India’s IT sector is feeling better — and has reasons to. Its mainstay US economy is recovering and last week, President Barack Obama tried to usher in a new immigration regime that eases visa regulations for both startups and established IT service companies.
But there is also a sobering thought that India’s IT sector faces new challenges. It is clear that quality skills are not easily available any more in India.
I think it is time for Indian IT players to think Sri Lanka —and possibly, the beautiful eastern port city of Trincomalee. Here’s why. President Mahinda Rajapaksa’s policies aim to make the island a knowledge hub with IT focus, and development of Tamil areas scarred by decades of an internal war are a key priority.
For India, which has evolved into not just a nation of programmers but one of seasoned IT managers and entrepreneurs, Sri Lanka could be a hub where it can attract knowledge workers from across South Asia. It is easier for Sri Lanka to offer visas to Indians, Pakistanis and Bangladeshis without much complication.

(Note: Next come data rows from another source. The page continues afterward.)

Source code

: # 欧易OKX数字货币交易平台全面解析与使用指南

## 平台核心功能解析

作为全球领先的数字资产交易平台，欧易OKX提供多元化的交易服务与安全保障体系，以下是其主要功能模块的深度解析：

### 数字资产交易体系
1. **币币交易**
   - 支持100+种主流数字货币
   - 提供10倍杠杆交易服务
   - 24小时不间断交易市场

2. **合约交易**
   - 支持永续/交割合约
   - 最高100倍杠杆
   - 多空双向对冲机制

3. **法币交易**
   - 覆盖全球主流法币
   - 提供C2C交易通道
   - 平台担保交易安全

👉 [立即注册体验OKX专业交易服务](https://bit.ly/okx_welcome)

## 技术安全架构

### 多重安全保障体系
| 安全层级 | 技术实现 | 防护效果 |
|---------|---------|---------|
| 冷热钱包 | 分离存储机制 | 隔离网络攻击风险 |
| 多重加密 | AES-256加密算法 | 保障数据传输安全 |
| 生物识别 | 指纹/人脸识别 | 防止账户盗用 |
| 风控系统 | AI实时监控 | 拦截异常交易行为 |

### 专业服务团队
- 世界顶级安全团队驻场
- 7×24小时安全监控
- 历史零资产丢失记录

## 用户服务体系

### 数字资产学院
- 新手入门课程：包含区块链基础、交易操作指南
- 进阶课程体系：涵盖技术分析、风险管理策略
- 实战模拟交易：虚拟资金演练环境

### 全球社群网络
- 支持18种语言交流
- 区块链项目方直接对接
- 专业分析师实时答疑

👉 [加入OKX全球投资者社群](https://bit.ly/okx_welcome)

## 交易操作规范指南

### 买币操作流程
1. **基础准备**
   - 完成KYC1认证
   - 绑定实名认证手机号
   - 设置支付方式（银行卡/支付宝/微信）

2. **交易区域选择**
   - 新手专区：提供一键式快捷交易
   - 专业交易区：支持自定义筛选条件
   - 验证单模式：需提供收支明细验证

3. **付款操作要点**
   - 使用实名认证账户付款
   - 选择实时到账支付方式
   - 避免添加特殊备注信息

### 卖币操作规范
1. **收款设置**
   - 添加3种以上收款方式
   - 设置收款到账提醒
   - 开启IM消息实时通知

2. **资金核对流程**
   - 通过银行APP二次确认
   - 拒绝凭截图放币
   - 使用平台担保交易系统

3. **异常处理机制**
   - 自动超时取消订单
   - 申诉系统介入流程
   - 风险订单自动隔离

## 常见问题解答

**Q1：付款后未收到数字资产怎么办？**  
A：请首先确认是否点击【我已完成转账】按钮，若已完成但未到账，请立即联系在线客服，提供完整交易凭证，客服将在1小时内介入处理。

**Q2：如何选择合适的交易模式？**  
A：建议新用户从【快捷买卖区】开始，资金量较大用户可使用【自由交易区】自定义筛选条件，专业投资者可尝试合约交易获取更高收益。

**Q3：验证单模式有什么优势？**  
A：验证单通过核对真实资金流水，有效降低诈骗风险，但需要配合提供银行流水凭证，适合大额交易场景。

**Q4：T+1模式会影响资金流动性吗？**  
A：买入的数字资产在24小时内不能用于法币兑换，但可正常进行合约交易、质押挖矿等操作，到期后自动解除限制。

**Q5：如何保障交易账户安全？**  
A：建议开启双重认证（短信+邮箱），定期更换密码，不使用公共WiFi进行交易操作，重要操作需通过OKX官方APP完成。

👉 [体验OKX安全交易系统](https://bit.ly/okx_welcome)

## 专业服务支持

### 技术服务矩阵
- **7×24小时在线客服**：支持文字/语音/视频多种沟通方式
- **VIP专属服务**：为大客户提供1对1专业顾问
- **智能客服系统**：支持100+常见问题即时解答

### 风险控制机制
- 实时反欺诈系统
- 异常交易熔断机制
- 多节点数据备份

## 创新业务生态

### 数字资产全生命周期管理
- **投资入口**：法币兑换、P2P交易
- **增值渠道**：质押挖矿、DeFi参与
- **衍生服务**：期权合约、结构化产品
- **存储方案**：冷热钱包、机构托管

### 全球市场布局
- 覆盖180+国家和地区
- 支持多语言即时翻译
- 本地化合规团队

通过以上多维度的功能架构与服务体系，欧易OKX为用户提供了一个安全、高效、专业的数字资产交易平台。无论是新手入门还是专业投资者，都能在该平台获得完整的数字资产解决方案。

In fact, Infosys, TCS, Wipro and Genpact already employ engineers in East Europe, Latin America, the Philippines and US. Raising regional presence is a good way to spread their wings.
India should push for a SAARC (South Asian Association of Regional Cooperation) technology park in the north or east of Sri Lanka and the regional summit at Kathmandu, this week, should be a good occasion to discuss it. It could be easily funded by Japanese money and also increase India’s influence in the region and contain growing Chinese presence with positive diplomacy.